Bidirectional Layers process text in both forward/backward directions to capture context from past *and* future tokens. Critical for phrases like *"not safe"* where negation ("not") informs the meaning of subsequent words. 

Embedding Layer converts tokens to dense vectors (`embedding_dim=100-200`) to represent semantic relationships. Larger dimensions (e.g., 200) help capture nuanced meanings but risk overfitting on small datasets.

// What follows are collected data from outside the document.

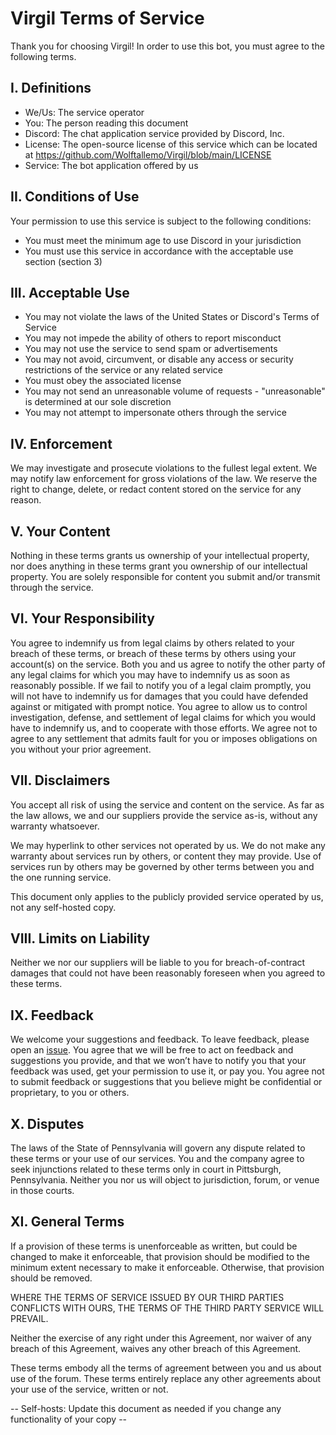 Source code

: # Virgil Terms of Service

Thank you for choosing Virgil! In order to use this bot, you must agree to the following terms.

## I. Definitions

- We/Us: The service operator
- You: The person reading this document
- Discord: The chat application service provided by Discord, Inc.
- License: The open-source license of this service which can be located at https://github.com/Wolftallemo/Virgil/blob/main/LICENSE
- Service: The bot application offered by us

## II. Conditions of Use

Your permission to use this service is subject to the following conditions:

- You must meet the minimum age to use Discord in your jurisdiction
- You must use this service in accordance with the acceptable use section (section 3)

## III. Acceptable Use

- You may not violate the laws of the United States or Discord's Terms of Service
- You may not impede the ability of others to report misconduct
- You may not use the service to send spam or advertisements
- You may not avoid, circumvent, or disable any access or security restrictions of the service or any related service
- You must obey the associated license
- You may not send an unreasonable volume of requests - "unreasonable" is determined at our sole discretion
- You may not attempt to impersonate others through the service

## IV. Enforcement

We may investigate and prosecute violations to the fullest legal extent. We may notify law enforcement for gross violations of the law. We reserve the right to change, delete, or redact content stored on the service for any reason.

## V. Your Content

Nothing in these terms grants us ownership of your intellectual property, nor does anything in these terms grant you ownership of our intellectual property. You are solely responsible for content you submit and/or transmit through the service.

## VI. Your Responsibility

You agree to indemnify us from legal claims by others related to your breach of these terms, or breach of these terms by others using your account(s) on the service. Both you and us agree to notify the other party of any legal claims for which you may have to indemnify us as soon as reasonably possible. If we fail to notify you of a legal claim promptly, you will not have to indemnify us for damages that you could have defended against or mitigated with prompt notice. You agree to allow us to control investigation, defense, and settlement of legal claims for which you would have to indemnify us, and to cooperate with those efforts. We agree not to agree to any settlement that admits fault for you or imposes obligations on you without your prior agreement.

## VII. Disclaimers

You accept all risk of using the service and content on the service. As far as the law allows, we and our suppliers provide the service as-is, without any warranty whatsoever.

We may hyperlink to other services not operated by us. We do not make any warranty about services run by others, or content they may provide. Use of services run by others may be governed by other terms between you and the one running service.

This document only applies to the publicly provided service operated by us, not any self-hosted copy.

## VIII. Limits on Liability

Neither we nor our suppliers will be liable to you for breach-of-contract damages that could not have been reasonably foreseen when you agreed to these terms.

## IX. Feedback

We welcome your suggestions and feedback. To leave feedback, please open an [issue](https://github.com/Wolftallemo/Virgil/issues). You agree that we will be free to act on feedback and suggestions you provide, and that we won’t have to notify you that your feedback was used, get your permission to use it, or pay you. You agree not to submit feedback or suggestions that you believe might be confidential or proprietary, to you or others.

## X. Disputes

The laws of the State of Pennsylvania will govern any dispute related to these terms or your use of our services. You and the company agree to seek injunctions related to these terms only in court in Pittsburgh, Pennsylvania. Neither you nor us will object to jurisdiction, forum, or venue in those courts.

## XI. General Terms

If a provision of these terms is unenforceable as written, but could be changed to make it enforceable, that provision should be modified to the minimum extent necessary to make it enforceable. Otherwise, that provision should be removed.

WHERE THE TERMS OF SERVICE ISSUED BY OUR THIRD PARTIES CONFLICTS WITH OURS, THE TERMS OF THE THIRD PARTY SERVICE WILL PREVAIL.

Neither the exercise of any right under this Agreement, nor waiver of any breach of this Agreement, waives any other breach of this Agreement.

These terms embody all the terms of agreement between you and us about use of the forum. These terms entirely replace any other agreements about your use of the service, written or not.

-- Self-hosts: Update this document as needed if you change any functionality of your copy --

**Hyperparameter Choices**:
   - **Hidden Dimension**: `128-256` balances model capacity and computational cost. Larger sizes (256) improve context retention but require more data.
   - **Dropout**: `0.3-0.5` regularizes the model by randomly disabling neurons, mitigating overfitting on noisy tweet data.
   - **Layers**: Stacked LSTM/GRU layers (`n_layers=2`) learn hierarchical features but increase complexity. Single layers suffice for shorter texts like tweets.

## Preprocessing

I have chosen stemming Over Lemmatization, because it reduces vocabulary size (e.g., "running" → "run") while retaining disaster-related root words. Critical for computational efficiency in embedding layers.
All sequences fixed to `max_len=100`. Shorter tweets padded with `<pad>`; longer ones truncated to avoid noise.

In [32]:
from collections import Counter
from nltk.tokenize import TweetTokenizer

class TextProcessor:
    def __init__(self, max_vocab=20000):
        self.tokenizer = TweetTokenizer()
        self.stemmer = PorterStemmer()
        self.stop_words = set(stopwords.words('english')) - {'not', 'no'}
        self.vocab = {}
        self.max_vocab = max_vocab

    def remove_hashtags(self, token):
        hashtags = re.findall(r'#\w+', token)
        for hashtag in hashtags:
            words = re.findall(r'[A-Z]?[a-z]+', hashtag[1:])
            token = token.replace(hashtag, ' '.join(words))
        
        return token
    
    def preprocess_text(self, text):
        tokens = self.tokenizer.tokenize(text)
        
        processed = [
            self.remove_hashtags(token) 
            for token in tokens
            if token.lower() not in self.stop_words
        ]
        
        return ' '.join([self.stemmer.stem(token) for token in processed])
        
    def build_vocab(self, texts):
        processed_texts = [self.preprocess_text(text) for text in texts]
        counts = Counter()
        for text in processed_texts:
            tokens = self.tokenizer.tokenize(text)
            counts.update(tokens)
        
        vocab = ['<pad>', '<unk>'] + [word for word, _ in counts.most_common(self.max_vocab-2)]
        self.vocab = {word: idx for idx, word in enumerate(vocab)}
    
    def text_to_sequence(self, text, max_len=100):
        tokens = self.tokenizer.tokenize(text)[:max_len]
        sequence = [self.vocab.get(token, self.vocab['<unk>']) for token in tokens]
        return sequence + [self.vocab['<pad>']] * (max_len - len(tokens))

In [2]:
from torch.utils.data import Dataset, DataLoader
import torch

class TweetDataset(Dataset):
    def __init__(self, texts, labels, processor, max_len=100):
        self.texts = texts
        self.labels = labels
        self.processor = processor
        self.max_len = max_len
        
    def __len__(self):
        return len(self.texts)
    
    def __getitem__(self, idx):
        text = self.texts.iloc[idx]
        sequence = self.processor.text_to_sequence(text, self.max_len)
        if self.labels is not None:
            return torch.LongTensor(sequence), torch.tensor(self.labels.iloc[idx], dtype=torch.long)
        return torch.LongTensor(sequence)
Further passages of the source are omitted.